[apache-spark] Spark specify multiple column conditions for dataframe join

How to give more column conditions when joining two dataframes. For example I want to run the following :

val Lead_all = Leads.join(Utm_Master,  
    Leaddetails.columns("LeadSource","Utm_Source","Utm_Medium","Utm_Campaign") ==
    Utm_Master.columns("LeadSource","Utm_Source","Utm_Medium","Utm_Campaign"),
"left")

I want to join only when these columns match. But above syntax is not valid as cols only takes one string. So how do I get what I want.

This question is related to apache-spark apache-spark-sql rdd

The answer is


The === options give me duplicated columns. So I use Seq instead.

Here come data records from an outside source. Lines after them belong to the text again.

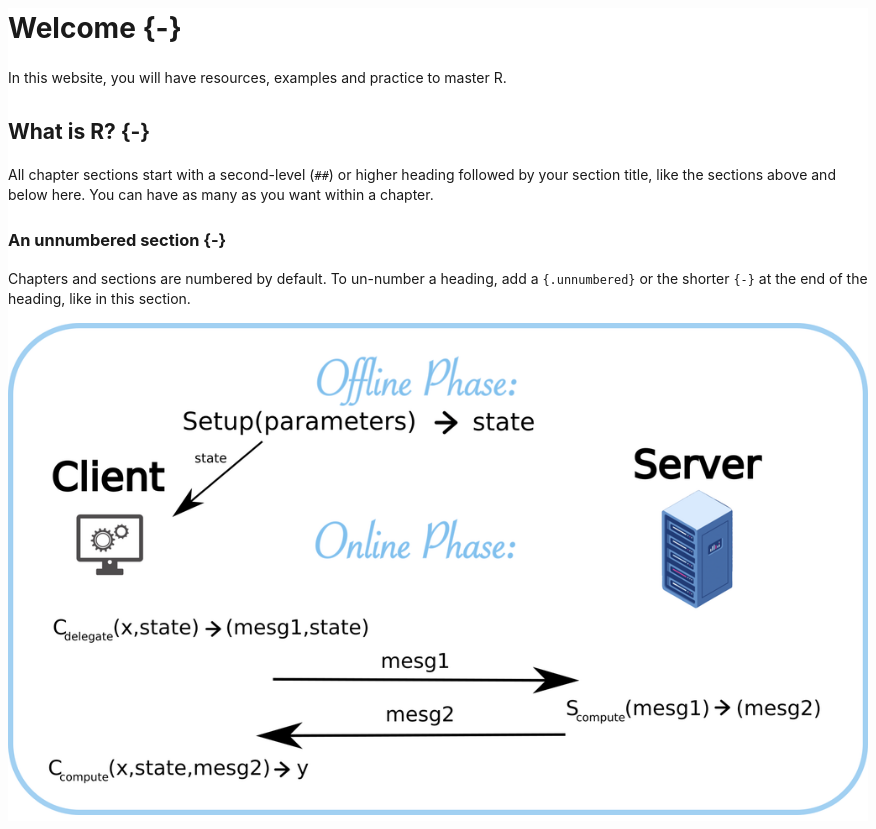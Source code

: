 # Welcome {-}

In this website, you will have resources, examples and practice to master R. 



## What is R? {-}

All chapter sections start with a second-level (`##`) or higher heading followed by your section title, like the sections above and below here. You can have as many as you want within a chapter.

### An unnumbered section {-}

Chapters and sections are numbered by default. To un-number a heading, add a `{.unnumbered}` or the shorter `{-}` at the end of the heading, like in this section.

<img src="images/pic.png" width="100%" />
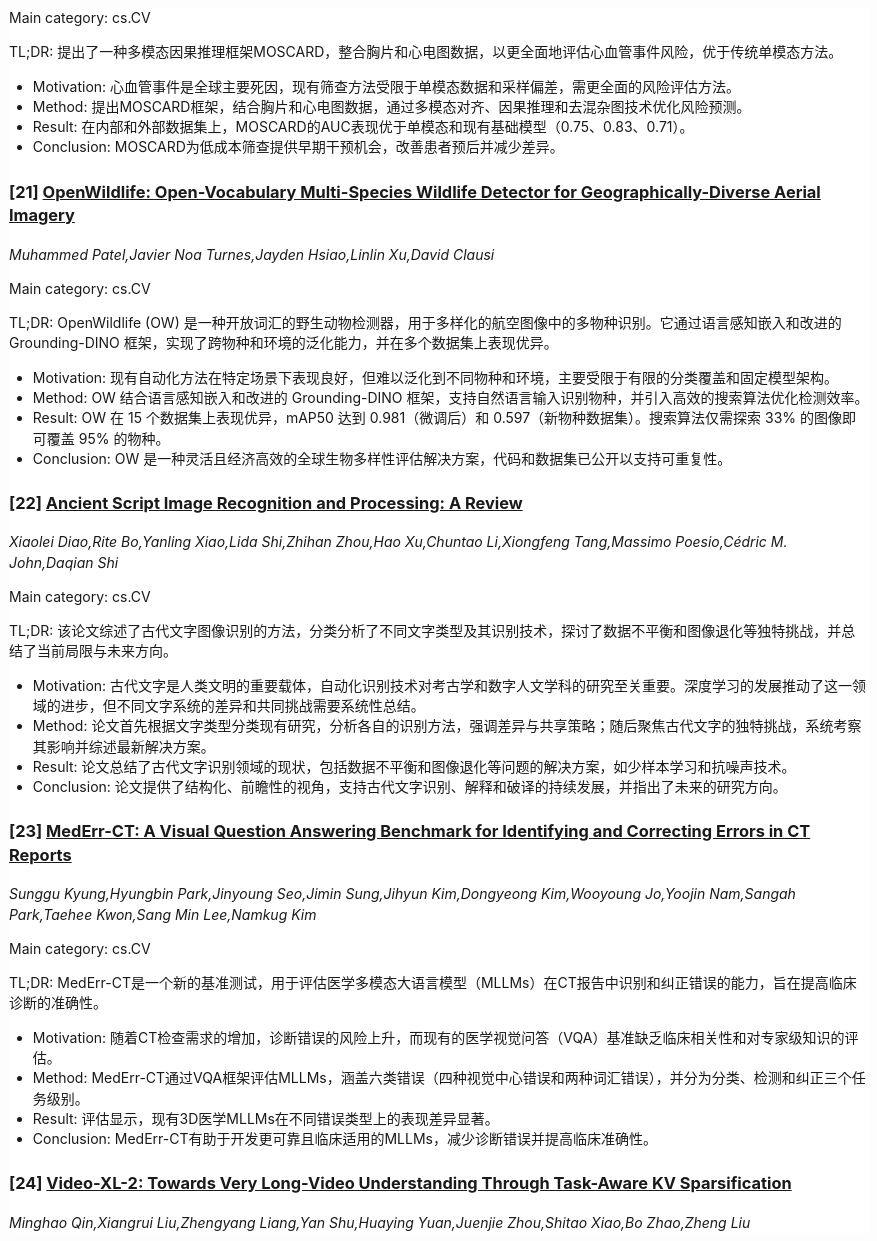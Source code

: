 Main category: cs.CV

TL;DR: 提出了一种多模态因果推理框架MOSCARD，整合胸片和心电图数据，以更全面地评估心血管事件风险，优于传统单模态方法。

- Motivation: 心血管事件是全球主要死因，现有筛查方法受限于单模态数据和采样偏差，需更全面的风险评估方法。
- Method: 提出MOSCARD框架，结合胸片和心电图数据，通过多模态对齐、因果推理和去混杂图技术优化风险预测。
- Result: 在内部和外部数据集上，MOSCARD的AUC表现优于单模态和现有基础模型（0.75、0.83、0.71）。
- Conclusion: MOSCARD为低成本筛查提供早期干预机会，改善患者预后并减少差异。


### [21] [OpenWildlife: Open-Vocabulary Multi-Species Wildlife Detector for Geographically-Diverse Aerial Imagery](https://arxiv.org/abs/2506.19204)
*Muhammed Patel,Javier Noa Turnes,Jayden Hsiao,Linlin Xu,David Clausi*

Main category: cs.CV

TL;DR: OpenWildlife (OW) 是一种开放词汇的野生动物检测器，用于多样化的航空图像中的多物种识别。它通过语言感知嵌入和改进的 Grounding-DINO 框架，实现了跨物种和环境的泛化能力，并在多个数据集上表现优异。

- Motivation: 现有自动化方法在特定场景下表现良好，但难以泛化到不同物种和环境，主要受限于有限的分类覆盖和固定模型架构。
- Method: OW 结合语言感知嵌入和改进的 Grounding-DINO 框架，支持自然语言输入识别物种，并引入高效的搜索算法优化检测效率。
- Result: OW 在 15 个数据集上表现优异，mAP50 达到 0.981（微调后）和 0.597（新物种数据集）。搜索算法仅需探索 33% 的图像即可覆盖 95% 的物种。
- Conclusion: OW 是一种灵活且经济高效的全球生物多样性评估解决方案，代码和数据集已公开以支持可重复性。


### [22] [Ancient Script Image Recognition and Processing: A Review](https://arxiv.org/abs/2506.19208)
*Xiaolei Diao,Rite Bo,Yanling Xiao,Lida Shi,Zhihan Zhou,Hao Xu,Chuntao Li,Xiongfeng Tang,Massimo Poesio,Cédric M. John,Daqian Shi*

Main category: cs.CV

TL;DR: 该论文综述了古代文字图像识别的方法，分类分析了不同文字类型及其识别技术，探讨了数据不平衡和图像退化等独特挑战，并总结了当前局限与未来方向。

- Motivation: 古代文字是人类文明的重要载体，自动化识别技术对考古学和数字人文学科的研究至关重要。深度学习的发展推动了这一领域的进步，但不同文字系统的差异和共同挑战需要系统性总结。
- Method: 论文首先根据文字类型分类现有研究，分析各自的识别方法，强调差异与共享策略；随后聚焦古代文字的独特挑战，系统考察其影响并综述最新解决方案。
- Result: 论文总结了古代文字识别领域的现状，包括数据不平衡和图像退化等问题的解决方案，如少样本学习和抗噪声技术。
- Conclusion: 论文提供了结构化、前瞻性的视角，支持古代文字识别、解释和破译的持续发展，并指出了未来的研究方向。


### [23] [MedErr-CT: A Visual Question Answering Benchmark for Identifying and Correcting Errors in CT Reports](https://arxiv.org/abs/2506.19217)
*Sunggu Kyung,Hyungbin Park,Jinyoung Seo,Jimin Sung,Jihyun Kim,Dongyeong Kim,Wooyoung Jo,Yoojin Nam,Sangah Park,Taehee Kwon,Sang Min Lee,Namkug Kim*

Main category: cs.CV

TL;DR: MedErr-CT是一个新的基准测试，用于评估医学多模态大语言模型（MLLMs）在CT报告中识别和纠正错误的能力，旨在提高临床诊断的准确性。

- Motivation: 随着CT检查需求的增加，诊断错误的风险上升，而现有的医学视觉问答（VQA）基准缺乏临床相关性和对专家级知识的评估。
- Method: MedErr-CT通过VQA框架评估MLLMs，涵盖六类错误（四种视觉中心错误和两种词汇错误），并分为分类、检测和纠正三个任务级别。
- Result: 评估显示，现有3D医学MLLMs在不同错误类型上的表现差异显著。
- Conclusion: MedErr-CT有助于开发更可靠且临床适用的MLLMs，减少诊断错误并提高临床准确性。


### [24] [Video-XL-2: Towards Very Long-Video Understanding Through Task-Aware KV Sparsification](https://arxiv.org/abs/2506.19225)
*Minghao Qin,Xiangrui Liu,Zhengyang Liang,Yan Shu,Huaying Yuan,Juenjie Zhou,Shitao Xiao,Bo Zhao,Zheng Liu*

val Lead_all = Leads.join(Utm_Master,
    Seq("Utm_Source","Utm_Medium","Utm_Campaign"),"left")

Of course, this only works when the names of the joining columns are the same.


Try this:

val rccJoin=dfRccDeuda.as("dfdeuda")
.join(dfRccCliente.as("dfcliente")
,col("dfdeuda.etarcid")===col("dfcliente.etarcid") 
&& col("dfdeuda.etarcid")===col("dfcliente.etarcid"),"inner")

In Pyspark you can simply specify each condition separately:

val Lead_all = Leads.join(Utm_Master,  
    (Leaddetails.LeadSource == Utm_Master.LeadSource) &
    (Leaddetails.Utm_Source == Utm_Master.Utm_Source) &
    (Leaddetails.Utm_Medium == Utm_Master.Utm_Medium) &
    (Leaddetails.Utm_Campaign == Utm_Master.Utm_Campaign))

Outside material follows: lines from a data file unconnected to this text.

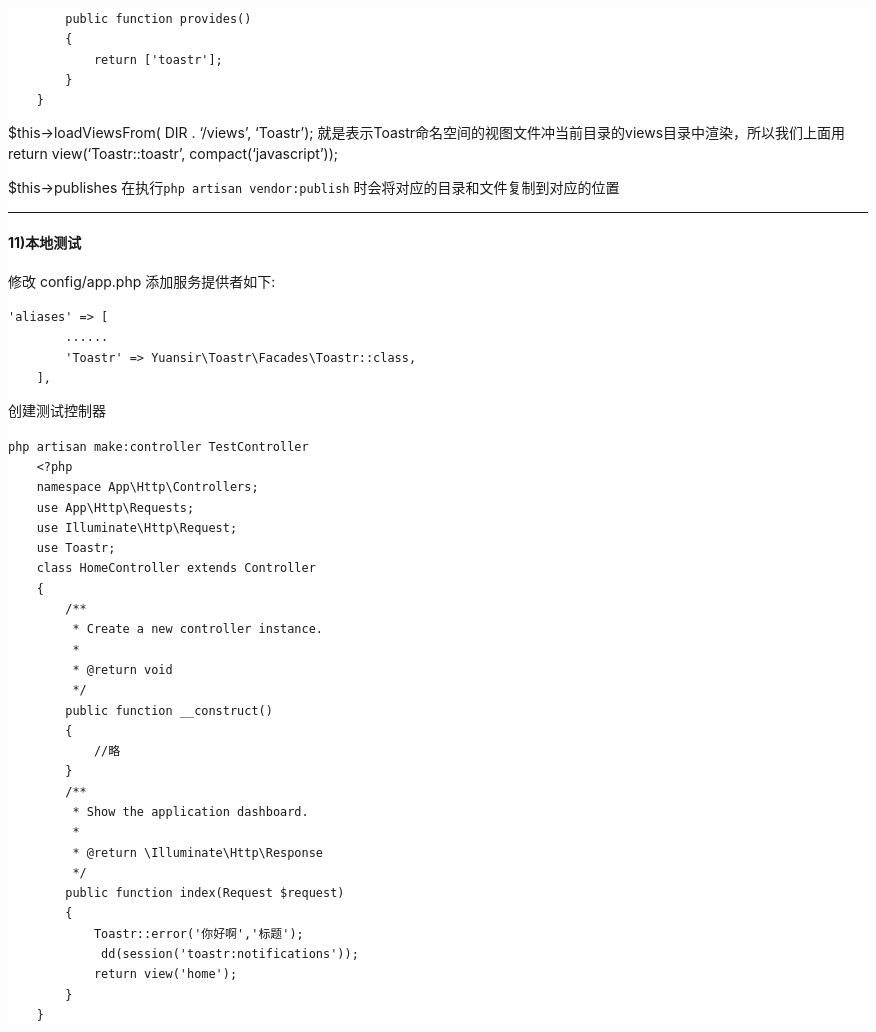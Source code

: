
 ```
        public function provides()
        {
            return ['toastr'];
        }
    }
```

$this->loadViewsFrom( DIR . ‘/views’, ‘Toastr’); 就是表示Toastr命名空间的视图文件冲当前目录的views目录中渲染，所以我们上面用
return view(‘Toastr::toastr’, compact(‘javascript’));

$this->publishes 在执行`php artisan vendor:publish` 时会将对应的目录和文件复制到对应的位置

---

#### 11)本地测试

修改 config/app.php 添加服务提供者如下:

```
'aliases' => [
        ......
        'Toastr' => Yuansir\Toastr\Facades\Toastr::class,
    ],
```

创建测试控制器

```
php artisan make:controller TestController
    <?php
    namespace App\Http\Controllers;
    use App\Http\Requests;
    use Illuminate\Http\Request;
    use Toastr;
    class HomeController extends Controller
    {
        /**
         * Create a new controller instance.
         *
         * @return void
         */
        public function __construct()
        {
            //略
        }
        /**
         * Show the application dashboard.
         *
         * @return \Illuminate\Http\Response
         */
        public function index(Request $request)
        {
            Toastr::error('你好啊','标题');
             dd(session('toastr:notifications'));
            return view('home');
        }
    }
```
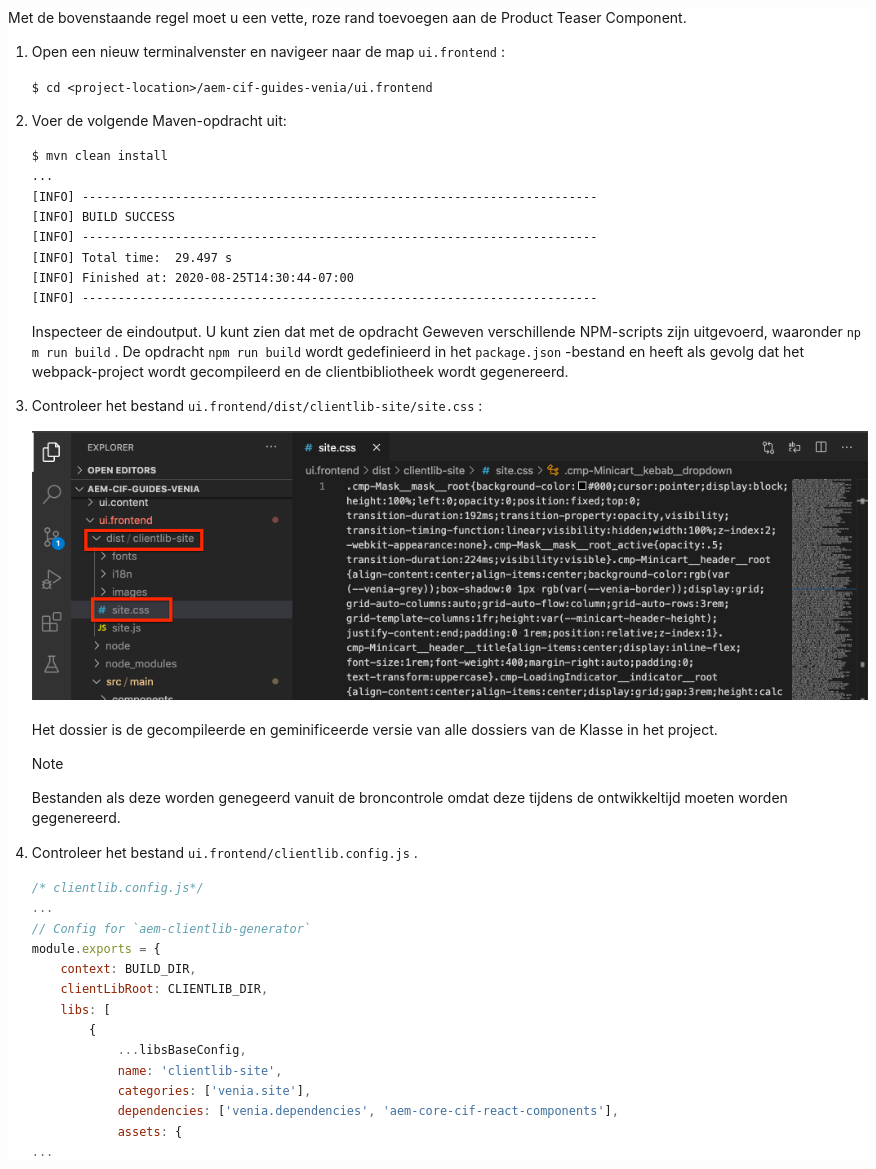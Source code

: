   Met de bovenstaande regel moet u een vette, roze rand toevoegen aan de Product Teaser Component.

1. Open een nieuw terminalvenster en navigeer naar de map `ui.frontend` :

   ```shell
   $ cd <project-location>/aem-cif-guides-venia/ui.frontend
   ```

1. Voer de volgende Maven-opdracht uit:

   ```shell
   $ mvn clean install
   ...
   [INFO] ------------------------------------------------------------------------
   [INFO] BUILD SUCCESS
   [INFO] ------------------------------------------------------------------------
   [INFO] Total time:  29.497 s
   [INFO] Finished at: 2020-08-25T14:30:44-07:00
   [INFO] ------------------------------------------------------------------------
   ```

   Inspecteer de eindoutput. U kunt zien dat met de opdracht Geweven verschillende NPM-scripts zijn uitgevoerd, waaronder `npm run build` . De opdracht `npm run build` wordt gedefinieerd in het `package.json` -bestand en heeft als gevolg dat het webpack-project wordt gecompileerd en de clientbibliotheek wordt gegenereerd.

1. Controleer het bestand `ui.frontend/dist/clientlib-site/site.css` :

   ![ Gecompileerde Plaats CSS ](../assets/style-cif-component/comiled-site-css.png)

   Het dossier is de gecompileerde en geminificeerde versie van alle dossiers van de Klasse in het project.

   >[!NOTE]
   >
   >Bestanden als deze worden genegeerd vanuit de broncontrole omdat deze tijdens de ontwikkeltijd moeten worden gegenereerd.

1. Controleer het bestand `ui.frontend/clientlib.config.js` .

   ```js
   /* clientlib.config.js*/
   ...
   // Config for `aem-clientlib-generator`
   module.exports = {
       context: BUILD_DIR,
       clientLibRoot: CLIENTLIB_DIR,
       libs: [
           {
               ...libsBaseConfig,
               name: 'clientlib-site',
               categories: ['venia.site'],
               dependencies: ['venia.dependencies', 'aem-core-cif-react-components'],
               assets: {
   ...
   ```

Just be sure to use operators and parenthesis correctly.


One thing you can do is to use raw SQL:

case class Bar(x1: Int, y1: Int, z1: Int, v1: String)
case class Foo(x2: Int, y2: Int, z2: Int, v2: String)

val bar = sqlContext.createDataFrame(sc.parallelize(
    Bar(1, 1, 2, "bar") :: Bar(2, 3, 2, "bar") ::
    Bar(3, 1, 2, "bar") :: Nil))

val foo = sqlContext.createDataFrame(sc.parallelize(
    Foo(1, 1, 2, "foo") :: Foo(2, 1, 2, "foo") ::
    Foo(3, 1, 2, "foo") :: Foo(4, 4, 4, "foo") :: Nil))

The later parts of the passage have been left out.